Entries taken from a collection:
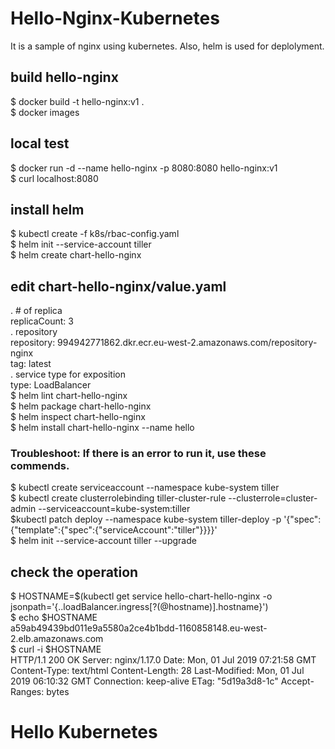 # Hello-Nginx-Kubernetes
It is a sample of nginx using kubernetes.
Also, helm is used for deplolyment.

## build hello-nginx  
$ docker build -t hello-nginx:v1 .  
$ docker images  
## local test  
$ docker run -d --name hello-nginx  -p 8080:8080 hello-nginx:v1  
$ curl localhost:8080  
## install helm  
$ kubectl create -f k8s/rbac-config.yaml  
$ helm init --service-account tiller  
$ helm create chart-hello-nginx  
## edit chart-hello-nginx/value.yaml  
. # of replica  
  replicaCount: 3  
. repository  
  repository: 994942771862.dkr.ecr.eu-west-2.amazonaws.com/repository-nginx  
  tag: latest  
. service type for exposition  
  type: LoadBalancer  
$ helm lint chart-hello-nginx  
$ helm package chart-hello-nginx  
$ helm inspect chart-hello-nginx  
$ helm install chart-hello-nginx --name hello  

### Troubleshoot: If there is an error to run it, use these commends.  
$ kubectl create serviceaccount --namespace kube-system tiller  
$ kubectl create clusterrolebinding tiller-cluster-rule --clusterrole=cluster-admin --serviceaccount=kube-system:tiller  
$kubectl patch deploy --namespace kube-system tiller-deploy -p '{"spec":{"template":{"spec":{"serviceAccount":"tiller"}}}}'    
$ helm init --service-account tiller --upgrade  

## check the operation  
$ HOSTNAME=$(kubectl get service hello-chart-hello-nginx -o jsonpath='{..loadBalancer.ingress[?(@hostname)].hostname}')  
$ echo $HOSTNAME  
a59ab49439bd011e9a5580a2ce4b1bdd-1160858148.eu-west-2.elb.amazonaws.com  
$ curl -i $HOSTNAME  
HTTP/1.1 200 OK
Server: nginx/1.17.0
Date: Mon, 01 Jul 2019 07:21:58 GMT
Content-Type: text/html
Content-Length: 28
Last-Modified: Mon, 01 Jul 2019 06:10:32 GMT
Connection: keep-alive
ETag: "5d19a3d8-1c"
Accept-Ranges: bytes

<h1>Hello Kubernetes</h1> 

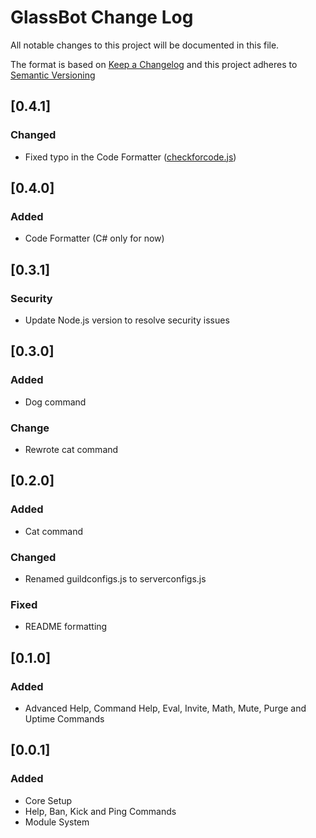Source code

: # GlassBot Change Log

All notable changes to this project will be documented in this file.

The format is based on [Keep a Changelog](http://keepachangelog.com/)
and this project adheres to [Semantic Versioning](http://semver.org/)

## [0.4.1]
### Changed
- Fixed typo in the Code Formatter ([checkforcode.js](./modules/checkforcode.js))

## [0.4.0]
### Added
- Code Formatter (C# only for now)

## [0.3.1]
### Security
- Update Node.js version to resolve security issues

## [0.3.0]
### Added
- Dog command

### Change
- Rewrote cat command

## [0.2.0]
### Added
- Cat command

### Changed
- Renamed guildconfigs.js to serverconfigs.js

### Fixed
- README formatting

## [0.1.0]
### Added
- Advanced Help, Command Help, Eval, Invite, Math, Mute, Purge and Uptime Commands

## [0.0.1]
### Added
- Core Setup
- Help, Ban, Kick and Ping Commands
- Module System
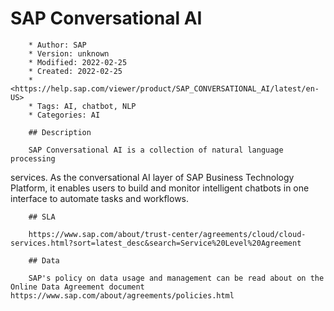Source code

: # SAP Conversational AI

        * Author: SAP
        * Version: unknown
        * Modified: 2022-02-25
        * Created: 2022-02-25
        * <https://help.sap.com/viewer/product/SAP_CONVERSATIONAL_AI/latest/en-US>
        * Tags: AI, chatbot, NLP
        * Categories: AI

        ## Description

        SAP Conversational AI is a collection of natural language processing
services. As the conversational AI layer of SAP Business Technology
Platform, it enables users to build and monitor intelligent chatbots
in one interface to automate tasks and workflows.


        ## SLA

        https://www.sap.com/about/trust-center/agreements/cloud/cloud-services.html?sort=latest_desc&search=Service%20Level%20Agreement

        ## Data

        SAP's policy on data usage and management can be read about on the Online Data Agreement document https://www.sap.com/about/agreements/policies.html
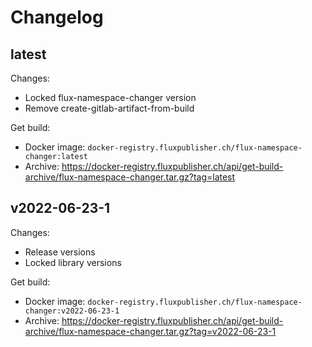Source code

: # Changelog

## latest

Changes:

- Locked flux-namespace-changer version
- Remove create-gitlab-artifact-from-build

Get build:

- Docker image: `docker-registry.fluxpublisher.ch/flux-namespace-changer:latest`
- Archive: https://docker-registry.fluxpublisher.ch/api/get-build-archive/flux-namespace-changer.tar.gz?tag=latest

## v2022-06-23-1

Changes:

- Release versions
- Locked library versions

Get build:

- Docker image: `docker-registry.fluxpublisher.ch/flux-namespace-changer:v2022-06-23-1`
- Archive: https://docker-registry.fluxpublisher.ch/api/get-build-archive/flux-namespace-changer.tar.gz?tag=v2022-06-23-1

What this task involves: Print exactly the lines above that run from the one with "Connection: keep-alive" to the one with "- Code Formatter (C# only for now)", both included. No pictures.

Result of the exercise:
Connection: keep-alive
ETag: "5d19a3d8-1c"
Accept-Ranges: bytes

<h1>Hello Kubernetes</h1> 

Source code

: # GlassBot Change Log

All notable changes to this project will be documented in this file.

The format is based on [Keep a Changelog](http://keepachangelog.com/)
and this project adheres to [Semantic Versioning](http://semver.org/)

## [0.4.1]
### Changed
- Fixed typo in the Code Formatter ([checkforcode.js](./modules/checkforcode.js))

## [0.4.0]
### Added
- Code Formatter (C# only for now)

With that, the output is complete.